I find that anyone who tries to argue that "nature" is the sole cause of homosexuality is usually looking to absolve homosexuals of blame in much the same way (but with the opposite intention) as those who insist that "nurture" is the one-true cause are trying to lay blame for homosexuality with homosexuals. The fundamental problem with both arguments is that they attempt to support a pre-existing position (i.e. homosexuals are not to blame because they/we were made this way versus the old chestnut where homosexuals are to to blame).

A different approach involves examining the facts and attempting to explain them with one or more hypotheses, i.e. the scientific method, more or less.

The biggest problem I have observed with applying scientific method with respect to this issue involves the same problems - too often people set out on such as quest with an agenda other than the pursuit of the truth, for example, to prove that one (and only one) of these two broad factors is the basis of homosexuality. This mistake is commonly made with scientific studies into the biological bases of human behaviour (such as homosexuality, substance abuse and criminal behaviour), for example, genetics, neurological structure, pre-natal hormone delivery etc.

While such biological factors can undoubtedly influence a person's behaviour as surely as having a frontal lobotomy (or a bottle in front of me) can, behaviour can also be defined by the choices an individual makes based on their own thoughts, perceptions and values. And without doubt, those things can be influenced and defined by a persons upbringing and surroundings - after all, how similar are most people's core values to their parents?

A very high proportion of homosexuals claim that they "knew" of it (or at least that they were different than their peers) from a very early age. Many insist that this is evidence of a biological basis for homosexuality - while that theory is not inconsistent with such early knowledge, it merely suggests that sexual orientation is already defined at an early stage of development (i.e. < 4yo). While that may be due to one or more genes or pre-natal issues, it may be due to post-natal environmental factors. Or maybe a combination of these things - but most certainly not because of either an adolescent or adult decision.

Either way - nature or nurture - it seems that the entire idea of someone choosing to be homosexual is just another flawed mechanism of blame used to justify a prejudice while ignoring the facts: nobody chooses to be a homosexual any more than anyone else chose to be heterosexual or which they prefer, apples or oranges.
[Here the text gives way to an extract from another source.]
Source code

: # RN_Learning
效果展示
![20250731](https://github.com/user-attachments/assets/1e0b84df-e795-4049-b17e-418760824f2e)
Quite frankly, if it really was a choice, who among us would choose homosexuality?

I guess my real point is that the entire issue of human behaviour (including homosexuality) is a vastly more complex beast than is suggested by those who say "oh, it's my genes that make this way so don't blame me" or conversely "you chose your immoral lifestyle, you dirty pervert". I feel it much more likely that, for any given person, sexual orientation (and indeed, many other behavioural patterns) may be produced by a complex combination of factors including genes, brain structure and chemistry, early psychological development, upbringing, social values plus many more things I have probably forgotten or don't even know about. To dismiss such factors out of hand simply because they don't support a particular position seems just a little short sighted to me.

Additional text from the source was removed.